A voir la première pièce de la soirée, à vrai dire, on peut douter de la
pertinence de cette fidélité. Le choix d’une œuvre qui ne compte pas
vraiment parmi les meilleures de Mozart se traduit sur scène par une
sorte de volonté de classicisme marqué par des costumes blancs qui font
irrésistiblement penser à Balanchine, et pas forcément au meilleur
Balanchine. L’originalité de la pièce est que les deux couples sont
entourés par un corps de ballet – dix danseurs – entièrement masculin :
c’est que ces dames, quand Cranko a créé la pièce, étaient occupées avec
Peter Wright pour le second acte de Giselle. Une autre caractéristique
importante de la pièce et du style de Cranko est qu’il ne se résigne pas
aux claires hiérarchies que Balanchine avait hérité du ballet impérial :
il ne semble pas très soucieux de mettre en avant les deux couples, en
multipliant les interactions entre les deux solistes femmes et les
membres du corps de ballet, et l’entrée de ces dames n’a rien de
l’apparition d’une reine. Le ballet tire sa force des exigences
héroïques de virtuosité qu’il pose à chacun des 14 danseurs ; mais
l’absence d’une ligne directrice forte, qui limite la chorégraphie à une
illustration fidèle de la musique, n’en fait pas le plus actuel des
ballets de Cranko.
Anna Osadcenko et Daniel Camargo dans Konzert für Flöte und Harfe
La deuxième partie du programme est consacrée à
deux pièces d’une dizaine de minutes chacune, presque la durée idéale
pour des pièces de gala. Le duo créé par Cranko sur la musique de Grieg
en est une, et de celles qu’on aimerait voir plus souvent dans les galas
: aucune démonstration de virtuosité, mais une infinie légèreté qui
masque toute trace d’effort, malgré les portés ébouriffants qui sont la
marque de ces années soixante où les chorégraphes du monde entier
tentaient de réinventer une danse classique au goût du jour. Alicia
Amatriain et David Moore ne laissent jamais transparaître l’effort et
donne à cette petite pièce pétillante tout le brio qu’on en attend ; le
ballet de Stuttgart a bien raison de ne pas laisser cette pièce de gala
aux galas!
C’est cependant la pièce suivante, sur la dramatique Passacaille de
Webern, qui constitue le chef-d’œuvre de la soirée. Ce n’est certes pas
une pièce de gala : non seulement Cranko recourt à un corps de ballet,
mais la tonalité de la pièce est beaucoup trop sombre pour ce genre de
divertissement. Deux solistes se partagent l’affiche, mais c’est le
destin du soliste masculin, en l’occurrence Alexander Jones, qui est
raconté là, d’une sorte de Genèse jusqu’à une fin déchirante – le
soliste est à nouveau en position fœtale, mais cette fois il est seul,
et conscient. La pièce a été créée le même soir que Le Chant de la terre
de Kenneth McMillan : la parenté est d’autant plus marquante que les
deux chorégraphes avaient choisi d’ignorer ce que faisait l’autre.
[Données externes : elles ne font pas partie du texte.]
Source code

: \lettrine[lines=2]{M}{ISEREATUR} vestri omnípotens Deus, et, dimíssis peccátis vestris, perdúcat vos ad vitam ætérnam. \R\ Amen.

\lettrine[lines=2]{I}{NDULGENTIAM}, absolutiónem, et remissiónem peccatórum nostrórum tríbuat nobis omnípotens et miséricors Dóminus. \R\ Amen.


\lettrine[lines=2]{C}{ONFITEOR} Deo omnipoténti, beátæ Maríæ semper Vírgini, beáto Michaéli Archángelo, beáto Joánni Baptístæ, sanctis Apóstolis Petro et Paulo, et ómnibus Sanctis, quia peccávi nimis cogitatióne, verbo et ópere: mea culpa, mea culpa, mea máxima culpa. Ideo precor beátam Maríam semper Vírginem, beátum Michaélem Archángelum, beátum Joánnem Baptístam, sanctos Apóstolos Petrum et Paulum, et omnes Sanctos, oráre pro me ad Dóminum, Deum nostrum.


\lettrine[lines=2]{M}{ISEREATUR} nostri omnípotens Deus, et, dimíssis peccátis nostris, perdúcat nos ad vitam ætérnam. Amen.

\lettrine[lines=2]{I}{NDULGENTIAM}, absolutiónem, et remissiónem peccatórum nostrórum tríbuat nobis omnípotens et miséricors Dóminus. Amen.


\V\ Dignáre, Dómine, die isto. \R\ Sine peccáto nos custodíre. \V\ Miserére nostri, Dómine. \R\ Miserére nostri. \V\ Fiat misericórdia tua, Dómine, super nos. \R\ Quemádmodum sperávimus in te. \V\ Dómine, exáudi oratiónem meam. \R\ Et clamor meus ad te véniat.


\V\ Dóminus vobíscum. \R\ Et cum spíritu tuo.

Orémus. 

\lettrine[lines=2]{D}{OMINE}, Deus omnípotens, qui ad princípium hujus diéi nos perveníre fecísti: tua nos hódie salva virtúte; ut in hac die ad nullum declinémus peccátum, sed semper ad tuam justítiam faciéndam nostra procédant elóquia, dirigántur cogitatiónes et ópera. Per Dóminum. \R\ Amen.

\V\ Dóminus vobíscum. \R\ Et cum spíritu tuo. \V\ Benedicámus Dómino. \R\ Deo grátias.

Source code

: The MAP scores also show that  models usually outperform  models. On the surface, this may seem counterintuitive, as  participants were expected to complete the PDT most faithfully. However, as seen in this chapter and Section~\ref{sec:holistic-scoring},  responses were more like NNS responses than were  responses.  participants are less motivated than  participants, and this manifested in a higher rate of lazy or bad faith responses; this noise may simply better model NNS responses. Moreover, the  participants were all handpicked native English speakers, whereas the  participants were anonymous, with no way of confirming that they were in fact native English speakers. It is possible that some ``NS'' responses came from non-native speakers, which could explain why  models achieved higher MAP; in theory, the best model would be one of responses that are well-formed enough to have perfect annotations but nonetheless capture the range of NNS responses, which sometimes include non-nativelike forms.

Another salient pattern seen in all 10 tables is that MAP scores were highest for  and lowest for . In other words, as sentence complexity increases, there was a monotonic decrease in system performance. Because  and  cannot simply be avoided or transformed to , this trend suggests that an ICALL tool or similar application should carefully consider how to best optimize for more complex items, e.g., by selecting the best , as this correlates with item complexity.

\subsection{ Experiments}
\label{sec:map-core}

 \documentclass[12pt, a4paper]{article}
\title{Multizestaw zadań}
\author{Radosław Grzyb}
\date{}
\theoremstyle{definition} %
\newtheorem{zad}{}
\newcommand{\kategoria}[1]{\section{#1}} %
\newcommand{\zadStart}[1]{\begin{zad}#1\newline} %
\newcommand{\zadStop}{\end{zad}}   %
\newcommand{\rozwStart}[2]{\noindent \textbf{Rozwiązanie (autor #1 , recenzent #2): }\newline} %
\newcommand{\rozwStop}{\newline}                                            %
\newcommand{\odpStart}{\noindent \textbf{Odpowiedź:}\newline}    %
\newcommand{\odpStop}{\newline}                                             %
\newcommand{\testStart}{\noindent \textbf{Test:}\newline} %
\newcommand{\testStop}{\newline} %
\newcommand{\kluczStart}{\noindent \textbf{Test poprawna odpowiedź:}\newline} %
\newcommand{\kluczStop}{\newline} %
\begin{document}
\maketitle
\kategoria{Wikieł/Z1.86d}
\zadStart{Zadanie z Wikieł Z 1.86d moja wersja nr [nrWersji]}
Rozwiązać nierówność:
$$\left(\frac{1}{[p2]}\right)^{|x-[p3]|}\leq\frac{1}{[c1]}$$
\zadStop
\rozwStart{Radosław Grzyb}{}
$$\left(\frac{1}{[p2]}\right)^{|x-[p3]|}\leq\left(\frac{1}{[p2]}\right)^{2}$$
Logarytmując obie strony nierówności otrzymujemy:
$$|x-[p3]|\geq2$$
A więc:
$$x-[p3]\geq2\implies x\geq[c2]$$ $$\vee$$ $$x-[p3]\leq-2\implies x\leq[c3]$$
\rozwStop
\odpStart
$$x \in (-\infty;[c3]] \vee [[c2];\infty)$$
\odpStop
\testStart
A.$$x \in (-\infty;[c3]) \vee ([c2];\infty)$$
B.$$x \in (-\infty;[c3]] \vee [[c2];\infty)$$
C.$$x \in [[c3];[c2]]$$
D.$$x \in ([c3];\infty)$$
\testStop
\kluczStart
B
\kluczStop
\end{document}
La dernière pièce est le clou attendu du spectacle, et la seule à
comporter décors et costumes, de délicates aquarelles abstraites de
Jürgen Rose : non seulement elle dure autant que les trois autres
réunies, mais elle constitue une célébration rayonnante du «miracle de
Stuttgart», dix-huit mois avant la mort de Cranko. Initialen R.B.M.E. : les
initiales du titre sont celles de Richard Cragun, Birgit Keil, Marcia
Haydée et Egon Madsen, les quatre danseurs emblématiques qui, autant que
l’œuvre de Cranko, ont marqué le public international des années
soixante, et Cranko a choisi pour cela le second concerto de Brahms,
dont il mettait en avant le sens chaleureux de l’amitié. Quatre
mouvements, un par soliste donc, et les danseurs d’aujourd’hui sont
naturellement soumis au poids écrasant que constitue la mémoire de leurs
aînés. Les solistes ne sont pas seuls sur scène : Elisa Badenes (B) est
entourée par un quintette de solistes entre lesquels elle se glisse,
clairement soliste mais jamais seule, Daniel Camargo (E) se détache d’un
quatuor lui-même par moments fondus dans un corps de ballet d’une bonne
dizaine de danseurs, Alexander Jones (R) est le vrai héros du long
premier mouvement, tandis que Myriam Simon (M) danse d’abord seule au
milieu du corps de ballet avant d’être rejointe dans un beau pas de deux
par Constantine Allen, qui reprend le rôle créé par Heinz Clauss,
recrue plus récente de la compagnie, que ses collègues ont pourtant
qualifié pour ce ballet de «cinquième initiale». Pour autant, les
cloisons entre mouvements ne sont pas étanches : chacun vient rendre
visite, à des moments choisis, au collègue qui est au centre de
l’attention.
Le Ballet de Stuttgart dans Initialen R.B.M.E.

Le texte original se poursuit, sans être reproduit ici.